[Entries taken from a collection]
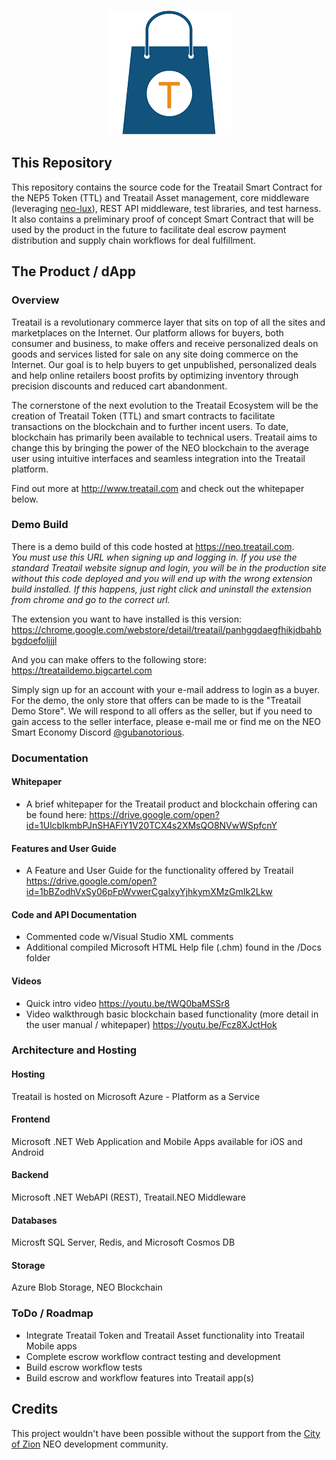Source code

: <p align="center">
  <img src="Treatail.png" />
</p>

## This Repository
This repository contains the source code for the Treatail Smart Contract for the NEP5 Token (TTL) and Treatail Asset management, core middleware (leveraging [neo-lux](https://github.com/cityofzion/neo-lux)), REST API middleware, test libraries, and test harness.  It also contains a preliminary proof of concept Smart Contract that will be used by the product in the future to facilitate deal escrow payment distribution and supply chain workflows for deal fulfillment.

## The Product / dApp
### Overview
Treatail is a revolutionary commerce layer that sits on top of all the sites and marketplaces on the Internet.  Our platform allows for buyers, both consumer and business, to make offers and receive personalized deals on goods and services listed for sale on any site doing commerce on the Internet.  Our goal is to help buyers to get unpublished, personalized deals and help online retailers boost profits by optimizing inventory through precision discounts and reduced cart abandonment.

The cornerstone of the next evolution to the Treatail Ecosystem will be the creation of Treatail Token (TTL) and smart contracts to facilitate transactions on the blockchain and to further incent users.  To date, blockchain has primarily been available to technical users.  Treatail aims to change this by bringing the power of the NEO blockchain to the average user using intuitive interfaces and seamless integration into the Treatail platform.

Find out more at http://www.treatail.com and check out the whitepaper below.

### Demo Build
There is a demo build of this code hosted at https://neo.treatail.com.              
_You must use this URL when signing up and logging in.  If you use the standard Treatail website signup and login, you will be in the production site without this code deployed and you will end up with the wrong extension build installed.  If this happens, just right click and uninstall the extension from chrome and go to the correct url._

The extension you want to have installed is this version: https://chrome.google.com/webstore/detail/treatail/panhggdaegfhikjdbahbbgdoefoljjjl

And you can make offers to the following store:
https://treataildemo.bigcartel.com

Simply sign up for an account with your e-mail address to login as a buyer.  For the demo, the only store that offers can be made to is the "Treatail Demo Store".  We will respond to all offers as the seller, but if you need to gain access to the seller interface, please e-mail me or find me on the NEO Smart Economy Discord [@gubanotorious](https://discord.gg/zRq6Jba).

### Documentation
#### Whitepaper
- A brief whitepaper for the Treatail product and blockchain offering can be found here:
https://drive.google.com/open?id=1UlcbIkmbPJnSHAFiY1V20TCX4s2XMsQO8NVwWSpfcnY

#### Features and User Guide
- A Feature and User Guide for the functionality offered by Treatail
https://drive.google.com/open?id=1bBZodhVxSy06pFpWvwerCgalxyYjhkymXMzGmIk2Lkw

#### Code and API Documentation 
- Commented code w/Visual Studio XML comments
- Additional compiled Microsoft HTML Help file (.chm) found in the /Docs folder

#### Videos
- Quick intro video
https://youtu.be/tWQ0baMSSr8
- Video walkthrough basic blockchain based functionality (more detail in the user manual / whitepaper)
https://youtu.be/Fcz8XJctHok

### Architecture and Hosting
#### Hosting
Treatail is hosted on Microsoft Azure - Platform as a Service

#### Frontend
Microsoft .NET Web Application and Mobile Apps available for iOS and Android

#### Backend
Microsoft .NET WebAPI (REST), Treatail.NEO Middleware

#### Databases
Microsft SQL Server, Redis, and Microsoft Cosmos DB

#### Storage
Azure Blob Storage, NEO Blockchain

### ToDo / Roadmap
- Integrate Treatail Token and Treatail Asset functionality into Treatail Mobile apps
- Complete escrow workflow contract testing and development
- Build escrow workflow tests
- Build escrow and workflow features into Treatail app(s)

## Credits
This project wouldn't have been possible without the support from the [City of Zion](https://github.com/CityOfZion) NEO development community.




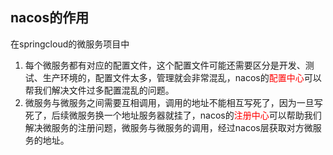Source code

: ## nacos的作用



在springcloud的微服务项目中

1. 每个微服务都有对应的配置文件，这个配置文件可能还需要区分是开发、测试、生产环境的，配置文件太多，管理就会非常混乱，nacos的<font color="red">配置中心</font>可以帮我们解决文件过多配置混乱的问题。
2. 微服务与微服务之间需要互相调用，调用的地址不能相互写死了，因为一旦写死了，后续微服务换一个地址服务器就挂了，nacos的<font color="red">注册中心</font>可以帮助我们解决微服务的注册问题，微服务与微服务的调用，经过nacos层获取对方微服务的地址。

[Exercise goal] Your answer must be an exact repeat of all the records, minus the pictures.

[Task response]
Source code

: <p align="center">
  <img src="Treatail.png" />
</p>

## This Repository
This repository contains the source code for the Treatail Smart Contract for the NEP5 Token (TTL) and Treatail Asset management, core middleware (leveraging [neo-lux](https://github.com/cityofzion/neo-lux)), REST API middleware, test libraries, and test harness.  It also contains a preliminary proof of concept Smart Contract that will be used by the product in the future to facilitate deal escrow payment distribution and supply chain workflows for deal fulfillment.

## The Product / dApp
### Overview
Treatail is a revolutionary commerce layer that sits on top of all the sites and marketplaces on the Internet.  Our platform allows for buyers, both consumer and business, to make offers and receive personalized deals on goods and services listed for sale on any site doing commerce on the Internet.  Our goal is to help buyers to get unpublished, personalized deals and help online retailers boost profits by optimizing inventory through precision discounts and reduced cart abandonment.

The cornerstone of the next evolution to the Treatail Ecosystem will be the creation of Treatail Token (TTL) and smart contracts to facilitate transactions on the blockchain and to further incent users.  To date, blockchain has primarily been available to technical users.  Treatail aims to change this by bringing the power of the NEO blockchain to the average user using intuitive interfaces and seamless integration into the Treatail platform.

Find out more at http://www.treatail.com and check out the whitepaper below.

### Demo Build
There is a demo build of this code hosted at https://neo.treatail.com.              
_You must use this URL when signing up and logging in.  If you use the standard Treatail website signup and login, you will be in the production site without this code deployed and you will end up with the wrong extension build installed.  If this happens, just right click and uninstall the extension from chrome and go to the correct url._

The extension you want to have installed is this version: https://chrome.google.com/webstore/detail/treatail/panhggdaegfhikjdbahbbgdoefoljjjl

And you can make offers to the following store:
https://treataildemo.bigcartel.com

Simply sign up for an account with your e-mail address to login as a buyer.  For the demo, the only store that offers can be made to is the "Treatail Demo Store".  We will respond to all offers as the seller, but if you need to gain access to the seller interface, please e-mail me or find me on the NEO Smart Economy Discord [@gubanotorious](https://discord.gg/zRq6Jba).

### Documentation
#### Whitepaper
- A brief whitepaper for the Treatail product and blockchain offering can be found here:
https://drive.google.com/open?id=1UlcbIkmbPJnSHAFiY1V20TCX4s2XMsQO8NVwWSpfcnY

#### Features and User Guide
- A Feature and User Guide for the functionality offered by Treatail
https://drive.google.com/open?id=1bBZodhVxSy06pFpWvwerCgalxyYjhkymXMzGmIk2Lkw

#### Code and API Documentation 
- Commented code w/Visual Studio XML comments
- Additional compiled Microsoft HTML Help file (.chm) found in the /Docs folder

#### Videos
- Quick intro video
https://youtu.be/tWQ0baMSSr8
- Video walkthrough basic blockchain based functionality (more detail in the user manual / whitepaper)
https://youtu.be/Fcz8XJctHok

### Architecture and Hosting
#### Hosting
Treatail is hosted on Microsoft Azure - Platform as a Service

#### Frontend
Microsoft .NET Web Application and Mobile Apps available for iOS and Android

#### Backend
Microsoft .NET WebAPI (REST), Treatail.NEO Middleware

#### Databases
Microsft SQL Server, Redis, and Microsoft Cosmos DB

#### Storage
Azure Blob Storage, NEO Blockchain

### ToDo / Roadmap
- Integrate Treatail Token and Treatail Asset functionality into Treatail Mobile apps
- Complete escrow workflow contract testing and development
- Build escrow workflow tests
- Build escrow and workflow features into Treatail app(s)

## Credits
This project wouldn't have been possible without the support from the [City of Zion](https://github.com/CityOfZion) NEO development community.




Source code

: ## nacos的作用



在springcloud的微服务项目中

1. 每个微服务都有对应的配置文件，这个配置文件可能还需要区分是开发、测试、生产环境的，配置文件太多，管理就会非常混乱，nacos的<font color="red">配置中心</font>可以帮我们解决文件过多配置混乱的问题。
2. 微服务与微服务之间需要互相调用，调用的地址不能相互写死了，因为一旦写死了，后续微服务换一个地址服务器就挂了，nacos的<font color="red">注册中心</font>可以帮助我们解决微服务的注册问题，微服务与微服务的调用，经过nacos层获取对方微服务的地址。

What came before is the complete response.